WHAT TO DO:
Exactly as written, transcribe each line of the listing.

STORED DATA:
************
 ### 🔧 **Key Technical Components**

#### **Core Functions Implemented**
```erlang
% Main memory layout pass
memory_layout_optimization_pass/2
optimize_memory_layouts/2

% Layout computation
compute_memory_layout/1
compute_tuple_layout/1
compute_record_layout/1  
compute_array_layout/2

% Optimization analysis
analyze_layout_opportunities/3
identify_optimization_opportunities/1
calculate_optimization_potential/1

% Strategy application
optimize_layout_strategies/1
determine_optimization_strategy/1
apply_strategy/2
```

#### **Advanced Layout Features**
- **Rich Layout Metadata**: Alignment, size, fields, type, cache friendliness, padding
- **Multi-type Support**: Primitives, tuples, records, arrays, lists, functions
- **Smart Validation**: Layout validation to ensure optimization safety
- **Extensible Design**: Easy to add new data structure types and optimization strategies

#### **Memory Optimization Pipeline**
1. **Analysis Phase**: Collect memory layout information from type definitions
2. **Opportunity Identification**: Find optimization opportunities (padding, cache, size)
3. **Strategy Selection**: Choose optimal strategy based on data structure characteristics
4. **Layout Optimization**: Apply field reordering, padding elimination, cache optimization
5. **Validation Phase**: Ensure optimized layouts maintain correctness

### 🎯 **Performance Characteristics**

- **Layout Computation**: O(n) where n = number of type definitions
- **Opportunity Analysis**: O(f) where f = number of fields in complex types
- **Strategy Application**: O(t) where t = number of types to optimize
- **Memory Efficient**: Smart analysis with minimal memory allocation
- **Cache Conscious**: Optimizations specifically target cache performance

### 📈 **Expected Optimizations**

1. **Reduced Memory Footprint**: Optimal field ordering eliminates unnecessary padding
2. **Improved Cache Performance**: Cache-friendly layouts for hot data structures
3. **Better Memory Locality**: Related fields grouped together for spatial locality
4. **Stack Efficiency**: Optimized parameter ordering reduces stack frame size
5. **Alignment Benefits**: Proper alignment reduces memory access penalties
************
RESPONSE TO THIS EXERCISE:
 ### 🔧 **Key Technical Components**

#### **Core Functions Implemented**
```erlang
% Main memory layout pass
memory_layout_optimization_pass/2
optimize_memory_layouts/2

% Layout computation
compute_memory_layout/1
compute_tuple_layout/1
compute_record_layout/1  
compute_array_layout/2

% Optimization analysis
analyze_layout_opportunities/3
identify_optimization_opportunities/1
calculate_optimization_potential/1

% Strategy application
optimize_layout_strategies/1
determine_optimization_strategy/1
apply_strategy/2
```

#### **Advanced Layout Features**
- **Rich Layout Metadata**: Alignment, size, fields, type, cache friendliness, padding
- **Multi-type Support**: Primitives, tuples, records, arrays, lists, functions
- **Smart Validation**: Layout validation to ensure optimization safety
- **Extensible Design**: Easy to add new data structure types and optimization strategies

#### **Memory Optimization Pipeline**
1. **Analysis Phase**: Collect memory layout information from type definitions
2. **Opportunity Identification**: Find optimization opportunities (padding, cache, size)
3. **Strategy Selection**: Choose optimal strategy based on data structure characteristics
4. **Layout Optimization**: Apply field reordering, padding elimination, cache optimization
5. **Validation Phase**: Ensure optimized layouts maintain correctness

### 🎯 **Performance Characteristics**

- **Layout Computation**: O(n) where n = number of type definitions
- **Opportunity Analysis**: O(f) where f = number of fields in complex types
- **Strategy Application**: O(t) where t = number of types to optimize
- **Memory Efficient**: Smart analysis with minimal memory allocation
- **Cache Conscious**: Optimizations specifically target cache performance

### 📈 **Expected Optimizations**

1. **Reduced Memory Footprint**: Optimal field ordering eliminates unnecessary padding
2. **Improved Cache Performance**: Cache-friendly layouts for hot data structures
3. **Better Memory Locality**: Related fields grouped together for spatial locality
4. **Stack Efficiency**: Optimized parameter ordering reduces stack frame size
5. **Alignment Benefits**: Proper alignment reduces memory access penalties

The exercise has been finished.